(Problem to solve) Every line from the one containing "- pelaaja omalla" to the end of the listing below should be transcribed exactly, and no line outside that span should appear.
=-=-=
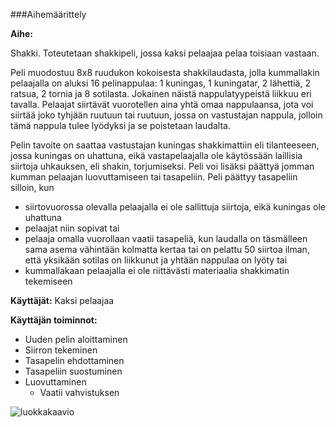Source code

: ###Aihemäärittely

**Aihe:** 

Shakki. Toteutetaan shakkipeli, jossa kaksi pelaajaa pelaa toisiaan vastaan. 

Peli muodostuu 8x8 ruudukon kokoisesta shakkilaudasta, jolla kummallakin pelaajalla on aluksi 16 pelinappulaa: 1 kuningas, 1 kuningatar, 2 lähettiä, 2 ratsua, 2 tornia ja 8 sotilasta. Jokainen näistä nappulatyypeistä liikkuu eri tavalla. Pelaajat siirtävät vuorotellen aina yhtä omaa nappulaansa, jota voi siirtää joko tyhjään ruutuun tai ruutuun, jossa on vastustajan nappula, jolloin tämä nappula tulee lyödyksi ja se poistetaan laudalta. 

Pelin tavoite on saattaa vastustajan kuningas shakkimattiin eli tilanteeseen, jossa kuningas on uhattuna, eikä vastapelaajalla ole käytössään laillisia siirtoja uhkauksen, eli shakin, torjumiseksi. Peli voi lisäksi päättyä jomman kumman pelaajan luovuttamiseen tai tasapeliin. Peli päättyy tasapeliin silloin, kun 
- siirtovuorossa olevalla pelaajalla ei ole sallittuja siirtoja, eikä kuningas ole uhattuna
- pelaajat niin sopivat tai
- pelaaja omalla vuorollaan vaatii tasapeliä, kun laudalla on täsmälleen sama asema vähintään kolmatta kertaa tai on pelattu 50 siirtoa ilman, että yksikään sotilas on liikkunut ja yhtään nappulaa on lyöty tai 
- kummallakaan pelaajalla ei ole riittävästi materiaalia shakkimatin tekemiseen

**Käyttäjät:** Kaksi pelaajaa

**Käyttäjän toiminnot:**

- Uuden pelin aloittaminen
- Siirron tekeminen
- Tasapelin ehdottaminen
- Tasapeliin suostuminen
- Luovuttaminen
  - Vaatii vahvistuksen

![luokkakaavio](http://yuml.me/9ad82764 "Määrittelyvaiheen luokkakaavio")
=-=-=
(Written response)
- pelaaja omalla vuorollaan vaatii tasapeliä, kun laudalla on täsmälleen sama asema vähintään kolmatta kertaa tai on pelattu 50 siirtoa ilman, että yksikään sotilas on liikkunut ja yhtään nappulaa on lyöty tai 
- kummallakaan pelaajalla ei ole riittävästi materiaalia shakkimatin tekemiseen

**Käyttäjät:** Kaksi pelaajaa

**Käyttäjän toiminnot:**

- Uuden pelin aloittaminen
- Siirron tekeminen
- Tasapelin ehdottaminen
- Tasapeliin suostuminen
- Luovuttaminen
  - Vaatii vahvistuksen

![luokkakaavio](http://yuml.me/9ad82764 "Määrittelyvaiheen luokkakaavio")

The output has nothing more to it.